Assignment: The exact lines of the listing, from its first through the line that contains "researchers have data", are to make up the answer, and pictures are to be left out.

Records provided START

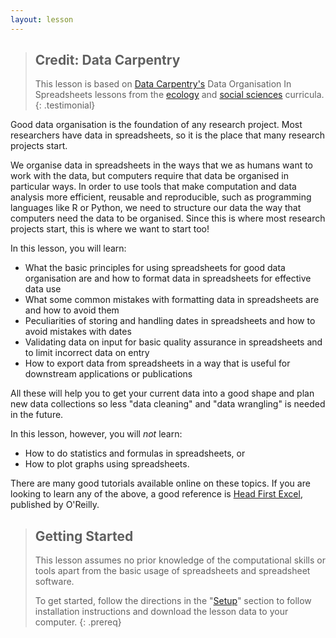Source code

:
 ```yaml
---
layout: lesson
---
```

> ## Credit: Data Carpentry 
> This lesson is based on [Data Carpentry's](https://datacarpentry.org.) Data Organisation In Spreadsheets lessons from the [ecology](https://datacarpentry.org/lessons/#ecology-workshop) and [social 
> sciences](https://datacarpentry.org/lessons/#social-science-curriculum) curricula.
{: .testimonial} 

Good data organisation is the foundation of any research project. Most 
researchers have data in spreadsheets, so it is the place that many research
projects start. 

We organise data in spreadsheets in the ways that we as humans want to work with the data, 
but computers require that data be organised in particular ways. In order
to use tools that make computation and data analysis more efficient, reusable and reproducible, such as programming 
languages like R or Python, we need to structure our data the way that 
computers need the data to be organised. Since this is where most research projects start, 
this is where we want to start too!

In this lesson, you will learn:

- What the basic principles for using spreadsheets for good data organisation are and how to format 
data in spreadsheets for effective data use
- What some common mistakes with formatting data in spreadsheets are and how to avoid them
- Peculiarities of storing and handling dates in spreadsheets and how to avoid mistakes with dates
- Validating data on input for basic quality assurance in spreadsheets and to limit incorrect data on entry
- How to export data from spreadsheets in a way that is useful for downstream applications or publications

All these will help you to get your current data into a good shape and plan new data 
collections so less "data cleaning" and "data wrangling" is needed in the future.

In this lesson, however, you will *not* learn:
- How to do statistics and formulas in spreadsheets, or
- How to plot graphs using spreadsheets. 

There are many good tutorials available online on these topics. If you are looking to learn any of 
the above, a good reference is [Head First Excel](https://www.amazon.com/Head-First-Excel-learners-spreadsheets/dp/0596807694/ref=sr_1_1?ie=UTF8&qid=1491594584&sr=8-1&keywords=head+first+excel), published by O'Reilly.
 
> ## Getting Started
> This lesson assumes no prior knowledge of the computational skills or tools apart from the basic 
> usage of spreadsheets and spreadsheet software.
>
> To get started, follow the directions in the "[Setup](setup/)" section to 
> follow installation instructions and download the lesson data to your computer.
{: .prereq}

Records provided END

Result for this task:
Source code

:
 ```yaml
---
layout: lesson
---
```

> ## Credit: Data Carpentry 
> This lesson is based on [Data Carpentry's](https://datacarpentry.org.) Data Organisation In Spreadsheets lessons from the [ecology](https://datacarpentry.org/lessons/#ecology-workshop) and [social 
> sciences](https://datacarpentry.org/lessons/#social-science-curriculum) curricula.
{: .testimonial} 

Good data organisation is the foundation of any research project. Most 
researchers have data in spreadsheets, so it is the place that many research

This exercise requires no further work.